*** Opening of Source material ***

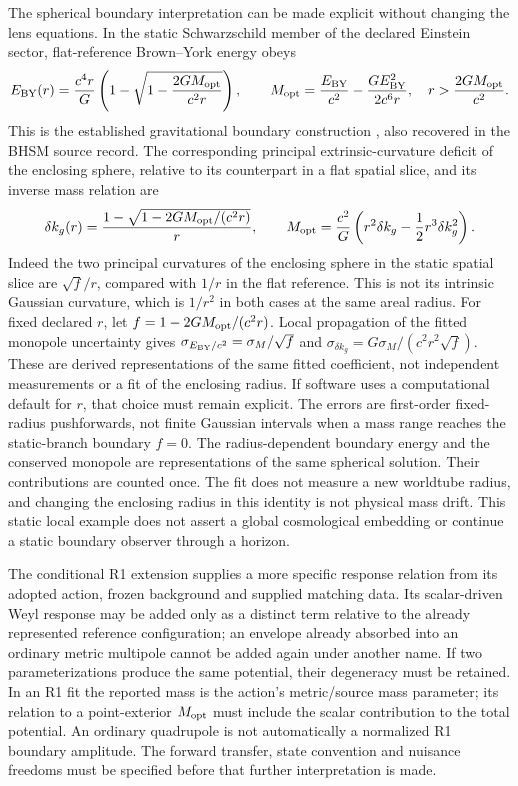 The spherical boundary interpretation can be made explicit without
changing the lens equations. In the static Schwarzschild member of the
declared Einstein sector, flat-reference Brown--York energy obeys
\begin{equation}
 E_{\rm BY}(r)=\frac{c^4r}{G}
       \left(1-\sqrt{1-\frac{2GM_{\rm opt}}{c^2r}}\right),\qquad
 M_{\rm opt}=\frac{E_{\rm BY}}{c^2}
       -\frac{G E_{\rm BY}^2}{2c^6r},\quad
 r>\frac{2GM_{\rm opt}}{c^2}.
 \label{eq:bhsm-boundary-mass-interpretation}
\end{equation}
This is the established gravitational boundary construction
\cite{BrownYork1993}, also recovered in the BHSM source record.
The corresponding principal extrinsic-curvature deficit of the enclosing
sphere, relative to its counterpart in a flat spatial slice, and its
inverse mass relation are
\begin{equation}
 \delta k_g(r)=\frac{1-\sqrt{1-2GM_{\rm opt}/(c^2r)}}r,\qquad
 M_{\rm opt}=\frac{c^2}{G}
       \left(r^2\delta k_g-\frac12r^3\delta k_g^2\right).
 \label{eq:bhsm-curvature-mass-interpretation}
\end{equation}
Indeed the two principal curvatures of the enclosing sphere in the static
spatial slice are $\sqrt f/r$, compared with $1/r$ in the flat reference.
This is not its intrinsic Gaussian curvature, which is $1/r^2$ in both
cases at the same areal radius.
For fixed declared $r$, let $f=1-2GM_{\rm opt}/(c^2r)$. Local propagation
of the fitted monopole uncertainty gives
$\sigma_{E_{\rm BY}/c^2}=\sigma_M/\sqrt f$ and
$\sigma_{\delta k_g}=G\sigma_M/(c^2r^2\sqrt f)$.
These are derived representations of the same fitted coefficient, not
independent measurements or a fit of the enclosing radius. If software
uses a computational default for $r$, that choice must remain explicit.
The errors are first-order fixed-radius pushforwards, not finite Gaussian
intervals when a mass range reaches the static-branch boundary $f=0$.
The radius-dependent boundary energy and the conserved monopole are
representations of the same spherical solution. Their contributions
are counted once. The fit does not measure a new worldtube radius, and
changing the enclosing radius in this identity is not physical mass drift.
This static local example does not assert a global cosmological embedding
or continue a static boundary observer through a horizon.

The conditional R1 extension supplies a more specific response relation
from its adopted action, frozen background and supplied matching data.
Its scalar-driven Weyl response may be added only as a distinct term
relative to the already represented reference configuration; an envelope
already absorbed into an ordinary metric multipole cannot be added again
under another name. If two parameterizations produce the same potential,
their degeneracy must be retained. In an R1 fit the reported mass is the
action's metric/source mass parameter; its relation to a point-exterior
$M_{\rm opt}$ must include the scalar contribution to the total potential.
An ordinary quadrupole is not automatically a normalized R1 boundary
amplitude. The forward transfer, state convention and nuisance freedoms
must be specified before that further interpretation is made.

*** Close of Source material ***

** Exercise **
Repeat each entry above word for word, leaving every picture out.

** Reply to the exercise **
 The spherical boundary interpretation can be made explicit without
changing the lens equations. In the static Schwarzschild member of the
declared Einstein sector, flat-reference Brown--York energy obeys
\begin{equation}
 E_{\rm BY}(r)=\frac{c^4r}{G}
       \left(1-\sqrt{1-\frac{2GM_{\rm opt}}{c^2r}}\right),\qquad
 M_{\rm opt}=\frac{E_{\rm BY}}{c^2}
       -\frac{G E_{\rm BY}^2}{2c^6r},\quad
 r>\frac{2GM_{\rm opt}}{c^2}.
 \label{eq:bhsm-boundary-mass-interpretation}
\end{equation}
This is the established gravitational boundary construction
\cite{BrownYork1993}, also recovered in the BHSM source record.
The corresponding principal extrinsic-curvature deficit of the enclosing
sphere, relative to its counterpart in a flat spatial slice, and its
inverse mass relation are
\begin{equation}
 \delta k_g(r)=\frac{1-\sqrt{1-2GM_{\rm opt}/(c^2r)}}r,\qquad
 M_{\rm opt}=\frac{c^2}{G}
       \left(r^2\delta k_g-\frac12r^3\delta k_g^2\right).
 \label{eq:bhsm-curvature-mass-interpretation}
\end{equation}
Indeed the two principal curvatures of the enclosing sphere in the static
spatial slice are $\sqrt f/r$, compared with $1/r$ in the flat reference.
This is not its intrinsic Gaussian curvature, which is $1/r^2$ in both
cases at the same areal radius.
For fixed declared $r$, let $f=1-2GM_{\rm opt}/(c^2r)$. Local propagation
of the fitted monopole uncertainty gives
$\sigma_{E_{\rm BY}/c^2}=\sigma_M/\sqrt f$ and
$\sigma_{\delta k_g}=G\sigma_M/(c^2r^2\sqrt f)$.
These are derived representations of the same fitted coefficient, not
independent measurements or a fit of the enclosing radius. If software
uses a computational default for $r$, that choice must remain explicit.
The errors are first-order fixed-radius pushforwards, not finite Gaussian
intervals when a mass range reaches the static-branch boundary $f=0$.
The radius-dependent boundary energy and the conserved monopole are
representations of the same spherical solution. Their contributions
are counted once. The fit does not measure a new worldtube radius, and
changing the enclosing radius in this identity is not physical mass drift.
This static local example does not assert a global cosmological embedding
or continue a static boundary observer through a horizon.

The conditional R1 extension supplies a more specific response relation
from its adopted action, frozen background and supplied matching data.
Its scalar-driven Weyl response may be added only as a distinct term
relative to the already represented reference configuration; an envelope
already absorbed into an ordinary metric multipole cannot be added again
under another name. If two parameterizations produce the same potential,
their degeneracy must be retained. In an R1 fit the reported mass is the
action's metric/source mass parameter; its relation to a point-exterior
$M_{\rm opt}$ must include the scalar contribution to the total potential.
An ordinary quadrupole is not automatically a normalized R1 boundary
amplitude. The forward transfer, state convention and nuisance freedoms
must be specified before that further interpretation is made.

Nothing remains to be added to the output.